In Google’s quest to put cars in charge of their own driving, a few of its autonomous test vehicles have been involved in some fender benders, but all of these accidents have been blamed on other drivers. That changed on Feb. 14, when a Lexus R450h equipped with one of Google’s autonomous-driving systems crashed into a bus right in Google’s home turf of Mountain View, CA.
Thankfully, no injuries were reported. But it seems the collision occurred when Google’s self-driving car, and its human monitor behind the wheel, mistakenly assumed that an oncoming public transit bus would let Google’s AV merge into the center lane in order to avoid some sand bags blocking the right lane.

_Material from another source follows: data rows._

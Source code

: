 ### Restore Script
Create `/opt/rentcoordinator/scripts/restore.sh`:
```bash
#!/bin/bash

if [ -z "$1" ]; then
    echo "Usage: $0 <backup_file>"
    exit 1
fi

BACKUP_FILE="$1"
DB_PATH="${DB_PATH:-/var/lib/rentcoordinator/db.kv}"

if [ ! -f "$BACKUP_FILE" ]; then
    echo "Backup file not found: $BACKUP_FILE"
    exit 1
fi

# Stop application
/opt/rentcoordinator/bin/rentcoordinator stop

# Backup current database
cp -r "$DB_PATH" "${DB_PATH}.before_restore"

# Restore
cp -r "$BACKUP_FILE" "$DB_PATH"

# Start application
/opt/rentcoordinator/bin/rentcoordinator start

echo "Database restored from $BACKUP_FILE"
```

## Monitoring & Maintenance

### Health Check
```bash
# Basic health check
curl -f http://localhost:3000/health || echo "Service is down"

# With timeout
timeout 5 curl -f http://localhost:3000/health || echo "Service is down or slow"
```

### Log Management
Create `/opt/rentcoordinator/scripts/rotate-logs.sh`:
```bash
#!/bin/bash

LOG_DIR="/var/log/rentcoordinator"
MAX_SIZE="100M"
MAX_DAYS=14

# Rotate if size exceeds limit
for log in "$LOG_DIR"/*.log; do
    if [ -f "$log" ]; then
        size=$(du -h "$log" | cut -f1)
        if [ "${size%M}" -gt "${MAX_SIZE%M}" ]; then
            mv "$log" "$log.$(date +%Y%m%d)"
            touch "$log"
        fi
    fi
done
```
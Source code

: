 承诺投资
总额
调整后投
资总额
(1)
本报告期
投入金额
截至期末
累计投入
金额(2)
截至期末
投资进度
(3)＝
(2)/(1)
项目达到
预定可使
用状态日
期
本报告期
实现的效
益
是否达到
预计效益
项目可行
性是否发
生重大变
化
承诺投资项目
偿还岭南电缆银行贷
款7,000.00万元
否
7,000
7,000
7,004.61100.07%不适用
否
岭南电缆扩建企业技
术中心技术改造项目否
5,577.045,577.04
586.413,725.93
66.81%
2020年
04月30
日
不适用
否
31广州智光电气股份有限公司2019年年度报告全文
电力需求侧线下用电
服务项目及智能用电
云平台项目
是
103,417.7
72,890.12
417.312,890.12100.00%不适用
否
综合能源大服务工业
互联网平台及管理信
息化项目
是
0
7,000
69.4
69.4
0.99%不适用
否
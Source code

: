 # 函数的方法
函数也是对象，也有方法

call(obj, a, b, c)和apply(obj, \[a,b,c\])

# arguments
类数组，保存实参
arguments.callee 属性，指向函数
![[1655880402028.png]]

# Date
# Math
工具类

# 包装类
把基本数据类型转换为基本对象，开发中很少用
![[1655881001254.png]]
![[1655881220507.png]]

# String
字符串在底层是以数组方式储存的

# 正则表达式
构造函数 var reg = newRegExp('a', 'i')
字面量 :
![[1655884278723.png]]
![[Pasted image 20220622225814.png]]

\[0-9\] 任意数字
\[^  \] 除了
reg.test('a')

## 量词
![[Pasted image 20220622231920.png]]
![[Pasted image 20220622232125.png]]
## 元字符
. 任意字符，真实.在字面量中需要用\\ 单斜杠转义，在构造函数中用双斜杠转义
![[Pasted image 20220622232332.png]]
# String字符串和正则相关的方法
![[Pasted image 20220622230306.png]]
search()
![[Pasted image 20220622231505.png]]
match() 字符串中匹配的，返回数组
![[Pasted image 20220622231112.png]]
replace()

Anyone who has spent a decent amount time on the road probably knows that city buses can be pretty erratic and often quite bullish, but that’s still not a good excuse for colliding with another vehicle. To Google’s credit, in its latest monthly report, the company said “In this case, we clearly bear some responsibility, because if our car hadn't moved there wouldn't have been a collision.” However, the statement continued with “That said, our test driver believed the bus was going to slow or stop to allow us to merge into the traffic, and that there would be sufficient space to do that.”
It seems Google will use this incident as a learning experience and concluded its report by saying that after having reviewed that data, it plans to adjust its self-driving software to better recognize that buses and other larger vehicles are less likely to yield to traditional passenger cars. Hopefully, its cars will be able to handle situations like the one above in the future without issue.
Really, it was only a matter of time before one of Google’s self-driving cars became the cause of an accident, but it’s hard to imagine that this one incident will call into question the entire autonomous car movement.